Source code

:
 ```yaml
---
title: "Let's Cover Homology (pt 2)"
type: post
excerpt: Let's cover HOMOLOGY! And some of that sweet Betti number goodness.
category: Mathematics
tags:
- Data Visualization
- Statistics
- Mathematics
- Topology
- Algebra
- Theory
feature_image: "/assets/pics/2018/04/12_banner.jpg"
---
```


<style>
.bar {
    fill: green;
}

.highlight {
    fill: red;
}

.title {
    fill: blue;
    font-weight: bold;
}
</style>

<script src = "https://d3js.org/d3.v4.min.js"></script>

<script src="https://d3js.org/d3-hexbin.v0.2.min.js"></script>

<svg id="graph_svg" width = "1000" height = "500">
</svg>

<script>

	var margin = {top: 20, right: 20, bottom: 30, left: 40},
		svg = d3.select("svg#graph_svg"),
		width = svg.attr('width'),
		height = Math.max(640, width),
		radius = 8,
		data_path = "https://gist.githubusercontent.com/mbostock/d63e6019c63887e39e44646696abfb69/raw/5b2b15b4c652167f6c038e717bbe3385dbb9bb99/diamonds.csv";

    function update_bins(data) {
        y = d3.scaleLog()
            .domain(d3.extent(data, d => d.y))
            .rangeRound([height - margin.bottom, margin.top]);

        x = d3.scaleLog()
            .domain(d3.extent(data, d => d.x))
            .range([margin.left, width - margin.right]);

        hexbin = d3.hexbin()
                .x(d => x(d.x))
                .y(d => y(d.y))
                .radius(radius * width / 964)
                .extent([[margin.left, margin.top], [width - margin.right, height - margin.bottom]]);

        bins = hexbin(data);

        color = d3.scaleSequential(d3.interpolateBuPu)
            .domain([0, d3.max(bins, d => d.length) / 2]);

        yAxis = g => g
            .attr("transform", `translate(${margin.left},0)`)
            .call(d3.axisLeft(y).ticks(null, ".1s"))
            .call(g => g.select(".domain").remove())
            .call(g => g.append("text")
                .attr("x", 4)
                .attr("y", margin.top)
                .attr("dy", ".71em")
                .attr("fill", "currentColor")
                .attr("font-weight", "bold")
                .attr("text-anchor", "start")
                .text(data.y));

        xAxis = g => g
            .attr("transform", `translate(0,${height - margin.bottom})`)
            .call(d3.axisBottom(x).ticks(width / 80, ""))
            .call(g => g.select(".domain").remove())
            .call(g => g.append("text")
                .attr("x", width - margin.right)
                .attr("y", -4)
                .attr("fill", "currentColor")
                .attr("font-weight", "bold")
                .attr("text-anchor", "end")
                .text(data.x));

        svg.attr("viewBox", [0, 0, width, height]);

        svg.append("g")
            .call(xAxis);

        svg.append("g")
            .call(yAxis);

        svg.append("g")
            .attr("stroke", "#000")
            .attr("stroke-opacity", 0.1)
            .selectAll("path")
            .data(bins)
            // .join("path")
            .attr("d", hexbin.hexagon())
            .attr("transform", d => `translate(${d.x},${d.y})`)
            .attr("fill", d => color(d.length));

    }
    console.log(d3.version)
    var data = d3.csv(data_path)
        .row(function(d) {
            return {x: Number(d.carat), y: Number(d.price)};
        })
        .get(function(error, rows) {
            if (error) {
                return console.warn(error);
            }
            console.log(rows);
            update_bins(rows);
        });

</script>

● **WHAT THE TASK REQUIRES**
Lines with the string "text" in the data above: say how many there are, giving the number alone.

● **ANSWER TO THIS TASK**
6